→ **Data extract**:

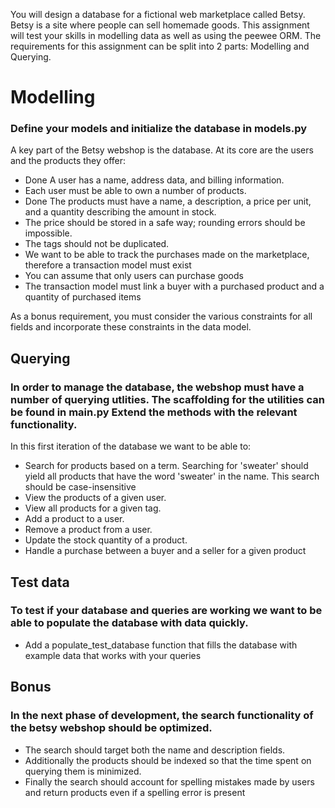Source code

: 
You will design a database for a fictional web marketplace called Betsy. Betsy is a site where people can sell homemade goods. This assignment will test your skills in modelling data as well as using the peewee ORM. The requirements for this assignment can be split into 2 parts: Modelling and Querying.

# Modelling

### Define your models and initialize the database in models.py 
A key part of the Betsy webshop is the database. At its core are the users and the products they offer:


* Done A user has a name, address data, and billing information.
* Each user must be able to own a number of products.
* Done The products must have a name, a description, 
  a price per unit, and a quantity describing the amount in stock.
* The price should be stored in a safe way; rounding errors should be 
  impossible.
* The tags should not be duplicated.
* We want to be able to track the purchases made on the marketplace, 
  therefore a transaction model must exist
* You can assume that only users can purchase goods
* The transaction model must link a buyer with a purchased product and a 
  quantity of purchased items

As a bonus requirement, you must consider the various constraints for all fields and incorporate these constraints in the data model. 

## Querying

### In order to manage the database, the webshop must have a number of querying utlities. The scaffolding for the utilities can be found in main.py Extend the methods with the relevant functionality.

In this first iteration of the database we want to be able to:

* Search for products based on a term. Searching for 'sweater' should 
  yield all products that have the word 'sweater' in the name. This search should be case-insensitive
* View the products of a given user.
* View all products for a given tag.
* Add a product to a user.
* Remove a product from a user.
* Update the stock quantity of a product.
* Handle a purchase between a buyer and a seller for a given product

## Test data

### To test if your database and queries are working we want to be able to populate the database with data quickly. 

* Add a populate_test_database function that fills the database with example data that works with your queries 

## Bonus

### In the next phase of development, the search functionality of the betsy webshop should be optimized. 


* The search should target both the name and description fields.
* Additionally the products should be indexed so that the time spent on 
  querying them is minimized.
* Finally the search should account for spelling mistakes made by users 
  and return products even if a spelling error is present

→ **Assignment**: Lines with "webshop": copy every one of them from the listing above.

→ **Result of this exercise**:
A key part of the Betsy webshop is the database. At its core are the users and the products they offer:
### In order to manage the database, the webshop must have a number of querying utlities. The scaffolding for the utilities can be found in main.py Extend the methods with the relevant functionality.
### In the next phase of development, the search functionality of the betsy webshop should be optimized. 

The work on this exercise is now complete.